Emphasizing learning can add value both to the process of developing the CDCS and to its implementation over the five-year period it covers. Build on what your Mission already does well. It takes time to become an effective learning organization, so don't feel daunted and don't expect to change everything at once.

Recognizing that in almost all organizations there is room to improve strategies for acquiring, learning from, and managing useful information that can enhance program effectiveness, USAID's CDCS encourages Missions to develop and implement a plan that will help the Mission and its partners benefit from a continuous learning process that is focused squarely on the achievement of the strategy's Development Objectives and the CDCS Goal.

Learning Plans in Missions are envisioned as one of several important elements in USAID's Strategic Learning Plan which is outlined in a presentation given to USAID Senior Staff in the Spring of 2012 and in a draft Learning Guide that is being prepared by PPL/LER. Both of these products are available thorough this kit page.

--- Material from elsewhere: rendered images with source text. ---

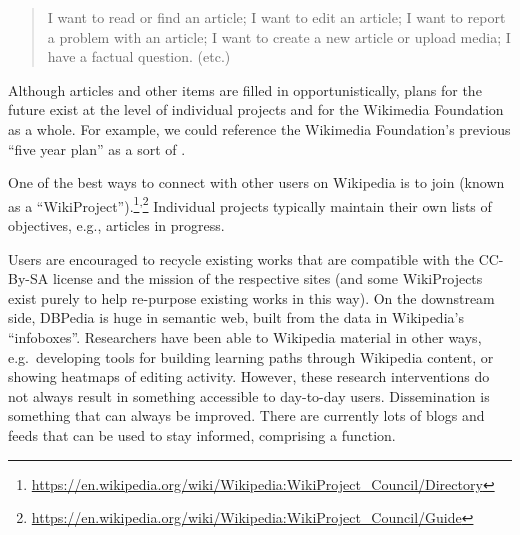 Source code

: \begin{quotation}
\noindent 
I want to read or find an article;
I want to edit an article;
I want to report a problem with an article;
I want to create a new article or upload media;
I have a factual question.
(etc.)
\end{quotation}
%
%
%
%
Although articles and other items are filled in opportunistically,
plans for the future exist at the level of individual projects and for
the Wikimedia Foundation as a whole.  For example, we could reference
the Wikimedia Foundation's previous ``five year plan'' as a sort of
.



One of the best ways to connect with other users on Wikipedia is to
join  (known as a
``WikiProject'').\footnote{\url{https://en.wikipedia.org/wiki/Wikipedia:WikiProject_Council/Directory}}\textsuperscript{,}\footnote{\url{https://en.wikipedia.org/wiki/Wikipedia:WikiProject_Council/Guide}}
Individual projects typically maintain their own lists of objectives,
e.g., articles in progress.

Users are encouraged to recycle existing works that are compatible
with the CC-By-SA license and the mission of the respective sites (and
some WikiProjects exist purely to help re-purpose existing works in
this way).  On the downstream side, DBPedia is huge in semantic web,
built from the data in Wikipedia's ``infoboxes''.  Researchers have
been able to  Wikipedia material
in other ways, e.g.~developing tools for building learning paths
through Wikipedia content, or showing heatmaps of editing activity.
However, these research interventions do not always result in
something accessible to day-to-day users.  Dissemination is something
that can always be improved.  There are currently lots of blogs and
feeds that can be used to stay informed, comprising a
 function.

They complement instructions provide in USAID's CDCS Guidance on the preparation of a Learning Plan for a CDCS and other materials provided on USAID's Learning Lab portal.

What a CDCS Learning Plan Addresses

Learning approaches should provide for:

  • Facilitating coordination, collaboration, and exchange of experiential knowledge internally and with external stakeholders;
  • Testing development hypotheses, filling critical knowledge gaps, and addressing uncertainties in the hypotheses with new research or syntheses of existing analyses;
  • Ensuring new learning, innovations, and performance information gained through monitoring and evaluation inform strategy implementation; and
  • Identifying and monitoring game changers—the broad conditions that are beyond the Mission's control but could evolve to impede strategy implementation—based on associated tripwires that may trigger programmatic and project contingencies or even changes in strategic direction.

Most Missions already gather performance monitoring information, undertake evaluations, hold portfolio reviews, and meet with their government and other implementing partners. Fewer, however, are easily able to say what they learned from monitoring and evaluating elements of their portfolio; what they did differently because they acquired these types of information; how they acted on an evaluation recommendation or findings reported in a recent string of journal articles in a particular field; or how a portfolio review decision improved the effectiveness of the Mission's program. Learning approaches, as this suggests, may not necessarily require larger investments in information acquisition. They may, however, require a reallocation of what many Mission staff view as being their scarcest resource: time.

Among the already completed CDCSs there are several that have well-developed learning approaches that are available on the USAID Country Strategies webpage. Of these, USAID has identified the USAID/Uganda Collaborating, Learning and Adapting (CLA) Plan as incorporating many of the features it hopes to see in Mission Learning Plans.